*** Exercise materials Section Begins ***

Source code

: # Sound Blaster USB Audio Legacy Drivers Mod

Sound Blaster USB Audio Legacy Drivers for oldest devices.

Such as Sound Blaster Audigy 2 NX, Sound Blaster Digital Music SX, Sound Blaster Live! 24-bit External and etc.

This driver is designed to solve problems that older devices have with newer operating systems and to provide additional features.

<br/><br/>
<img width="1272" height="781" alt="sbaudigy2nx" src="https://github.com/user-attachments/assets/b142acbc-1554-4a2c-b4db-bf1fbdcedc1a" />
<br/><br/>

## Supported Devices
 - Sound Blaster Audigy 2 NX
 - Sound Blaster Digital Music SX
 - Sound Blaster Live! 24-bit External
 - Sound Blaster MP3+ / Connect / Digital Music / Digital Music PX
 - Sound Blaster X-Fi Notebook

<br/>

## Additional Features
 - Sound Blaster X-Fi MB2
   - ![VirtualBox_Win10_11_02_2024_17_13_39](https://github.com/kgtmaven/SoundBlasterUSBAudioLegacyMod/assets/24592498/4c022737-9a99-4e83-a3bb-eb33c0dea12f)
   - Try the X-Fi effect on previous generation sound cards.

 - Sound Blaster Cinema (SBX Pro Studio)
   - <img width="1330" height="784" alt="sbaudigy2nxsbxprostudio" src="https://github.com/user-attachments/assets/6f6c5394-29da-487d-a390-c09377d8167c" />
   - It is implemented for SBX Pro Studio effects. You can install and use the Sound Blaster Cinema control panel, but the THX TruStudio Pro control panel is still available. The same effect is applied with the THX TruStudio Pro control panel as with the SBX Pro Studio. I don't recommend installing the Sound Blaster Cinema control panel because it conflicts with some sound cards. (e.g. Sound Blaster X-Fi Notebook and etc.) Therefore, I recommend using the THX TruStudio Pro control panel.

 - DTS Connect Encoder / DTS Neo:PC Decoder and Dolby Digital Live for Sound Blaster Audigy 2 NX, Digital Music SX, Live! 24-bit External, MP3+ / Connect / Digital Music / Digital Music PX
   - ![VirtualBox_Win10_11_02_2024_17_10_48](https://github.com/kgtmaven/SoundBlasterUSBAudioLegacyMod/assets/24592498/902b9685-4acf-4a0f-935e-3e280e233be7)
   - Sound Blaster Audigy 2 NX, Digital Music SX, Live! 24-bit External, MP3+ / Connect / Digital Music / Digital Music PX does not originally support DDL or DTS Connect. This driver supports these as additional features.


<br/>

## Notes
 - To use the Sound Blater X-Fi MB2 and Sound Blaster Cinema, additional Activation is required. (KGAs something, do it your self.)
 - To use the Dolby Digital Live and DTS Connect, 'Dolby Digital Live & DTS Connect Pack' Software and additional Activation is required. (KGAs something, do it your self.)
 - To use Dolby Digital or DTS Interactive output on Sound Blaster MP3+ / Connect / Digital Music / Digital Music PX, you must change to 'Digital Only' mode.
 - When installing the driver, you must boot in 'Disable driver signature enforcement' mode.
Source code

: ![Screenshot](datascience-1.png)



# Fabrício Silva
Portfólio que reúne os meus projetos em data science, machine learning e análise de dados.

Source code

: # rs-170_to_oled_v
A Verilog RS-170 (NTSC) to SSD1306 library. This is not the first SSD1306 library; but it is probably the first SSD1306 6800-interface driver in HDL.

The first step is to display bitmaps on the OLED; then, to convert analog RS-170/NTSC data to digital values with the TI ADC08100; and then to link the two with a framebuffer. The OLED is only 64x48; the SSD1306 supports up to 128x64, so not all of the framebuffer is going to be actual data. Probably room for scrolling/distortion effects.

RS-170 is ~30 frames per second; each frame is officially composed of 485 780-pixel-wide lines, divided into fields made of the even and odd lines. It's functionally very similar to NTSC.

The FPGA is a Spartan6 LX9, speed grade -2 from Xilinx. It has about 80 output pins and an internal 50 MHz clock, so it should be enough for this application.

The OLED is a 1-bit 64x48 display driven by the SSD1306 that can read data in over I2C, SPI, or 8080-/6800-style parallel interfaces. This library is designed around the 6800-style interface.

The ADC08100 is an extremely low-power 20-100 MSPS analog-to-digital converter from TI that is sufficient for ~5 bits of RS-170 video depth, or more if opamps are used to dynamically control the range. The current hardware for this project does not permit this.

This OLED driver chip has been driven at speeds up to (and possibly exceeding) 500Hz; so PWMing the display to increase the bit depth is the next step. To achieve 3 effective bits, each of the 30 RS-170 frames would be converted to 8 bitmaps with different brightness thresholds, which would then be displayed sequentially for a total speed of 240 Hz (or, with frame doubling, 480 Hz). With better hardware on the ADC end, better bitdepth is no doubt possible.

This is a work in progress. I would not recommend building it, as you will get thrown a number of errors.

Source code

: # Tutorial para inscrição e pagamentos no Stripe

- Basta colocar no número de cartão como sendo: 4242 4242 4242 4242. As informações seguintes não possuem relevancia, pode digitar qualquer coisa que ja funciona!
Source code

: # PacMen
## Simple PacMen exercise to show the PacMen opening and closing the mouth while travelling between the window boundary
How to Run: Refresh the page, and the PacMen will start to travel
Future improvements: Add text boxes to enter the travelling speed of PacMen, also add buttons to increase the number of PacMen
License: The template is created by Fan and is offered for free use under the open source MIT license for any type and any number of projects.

*** Exercise materials Section Ends ***

Exercise aim
When you copy the data, keep every line word for word.

Task answer
Source code

: # Sound Blaster USB Audio Legacy Drivers Mod

Sound Blaster USB Audio Legacy Drivers for oldest devices.

Such as Sound Blaster Audigy 2 NX, Sound Blaster Digital Music SX, Sound Blaster Live! 24-bit External and etc.

This driver is designed to solve problems that older devices have with newer operating systems and to provide additional features.

<br/><br/>
<img width="1272" height="781" alt="sbaudigy2nx" src="https://github.com/user-attachments/assets/b142acbc-1554-4a2c-b4db-bf1fbdcedc1a" />
<br/><br/>

## Supported Devices
 - Sound Blaster Audigy 2 NX
 - Sound Blaster Digital Music SX
 - Sound Blaster Live! 24-bit External
 - Sound Blaster MP3+ / Connect / Digital Music / Digital Music PX
 - Sound Blaster X-Fi Notebook

<br/>

## Additional Features
 - Sound Blaster X-Fi MB2
   - ![VirtualBox_Win10_11_02_2024_17_13_39](https://github.com/kgtmaven/SoundBlasterUSBAudioLegacyMod/assets/24592498/4c022737-9a99-4e83-a3bb-eb33c0dea12f)
   - Try the X-Fi effect on previous generation sound cards.

 - Sound Blaster Cinema (SBX Pro Studio)
   - <img width="1330" height="784" alt="sbaudigy2nxsbxprostudio" src="https://github.com/user-attachments/assets/6f6c5394-29da-487d-a390-c09377d8167c" />
   - It is implemented for SBX Pro Studio effects. You can install and use the Sound Blaster Cinema control panel, but the THX TruStudio Pro control panel is still available. The same effect is applied with the THX TruStudio Pro control panel as with the SBX Pro Studio. I don't recommend installing the Sound Blaster Cinema control panel because it conflicts with some sound cards. (e.g. Sound Blaster X-Fi Notebook and etc.) Therefore, I recommend using the THX TruStudio Pro control panel.

 - DTS Connect Encoder / DTS Neo:PC Decoder and Dolby Digital Live for Sound Blaster Audigy 2 NX, Digital Music SX, Live! 24-bit External, MP3+ / Connect / Digital Music / Digital Music PX
   - ![VirtualBox_Win10_11_02_2024_17_10_48](https://github.com/kgtmaven/SoundBlasterUSBAudioLegacyMod/assets/24592498/902b9685-4acf-4a0f-935e-3e280e233be7)
   - Sound Blaster Audigy 2 NX, Digital Music SX, Live! 24-bit External, MP3+ / Connect / Digital Music / Digital Music PX does not originally support DDL or DTS Connect. This driver supports these as additional features.


<br/>

## Notes
 - To use the Sound Blater X-Fi MB2 and Sound Blaster Cinema, additional Activation is required. (KGAs something, do it your self.)
 - To use the Dolby Digital Live and DTS Connect, 'Dolby Digital Live & DTS Connect Pack' Software and additional Activation is required. (KGAs something, do it your self.)
 - To use Dolby Digital or DTS Interactive output on Sound Blaster MP3+ / Connect / Digital Music / Digital Music PX, you must change to 'Digital Only' mode.
 - When installing the driver, you must boot in 'Disable driver signature enforcement' mode.
Source code

: ![Screenshot](datascience-1.png)



# Fabrício Silva
Portfólio que reúne os meus projetos em data science, machine learning e análise de dados.

Source code

: # rs-170_to_oled_v
A Verilog RS-170 (NTSC) to SSD1306 library. This is not the first SSD1306 library; but it is probably the first SSD1306 6800-interface driver in HDL.

The first step is to display bitmaps on the OLED; then, to convert analog RS-170/NTSC data to digital values with the TI ADC08100; and then to link the two with a framebuffer. The OLED is only 64x48; the SSD1306 supports up to 128x64, so not all of the framebuffer is going to be actual data. Probably room for scrolling/distortion effects.

RS-170 is ~30 frames per second; each frame is officially composed of 485 780-pixel-wide lines, divided into fields made of the even and odd lines. It's functionally very similar to NTSC.

The FPGA is a Spartan6 LX9, speed grade -2 from Xilinx. It has about 80 output pins and an internal 50 MHz clock, so it should be enough for this application.

The OLED is a 1-bit 64x48 display driven by the SSD1306 that can read data in over I2C, SPI, or 8080-/6800-style parallel interfaces. This library is designed around the 6800-style interface.

The ADC08100 is an extremely low-power 20-100 MSPS analog-to-digital converter from TI that is sufficient for ~5 bits of RS-170 video depth, or more if opamps are used to dynamically control the range. The current hardware for this project does not permit this.

This OLED driver chip has been driven at speeds up to (and possibly exceeding) 500Hz; so PWMing the display to increase the bit depth is the next step. To achieve 3 effective bits, each of the 30 RS-170 frames would be converted to 8 bitmaps with different brightness thresholds, which would then be displayed sequentially for a total speed of 240 Hz (or, with frame doubling, 480 Hz). With better hardware on the ADC end, better bitdepth is no doubt possible.

This is a work in progress. I would not recommend building it, as you will get thrown a number of errors.

Source code

: # Tutorial para inscrição e pagamentos no Stripe

- Basta colocar no número de cartão como sendo: 4242 4242 4242 4242. As informações seguintes não possuem relevancia, pode digitar qualquer coisa que ja funciona!
Source code

: # PacMen
## Simple PacMen exercise to show the PacMen opening and closing the mouth while travelling between the window boundary
How to Run: Refresh the page, and the PacMen will start to travel
Future improvements: Add text boxes to enter the travelling speed of PacMen, also add buttons to increase the number of PacMen
License: The template is created by Fan and is offered for free use under the open source MIT license for any type and any number of projects.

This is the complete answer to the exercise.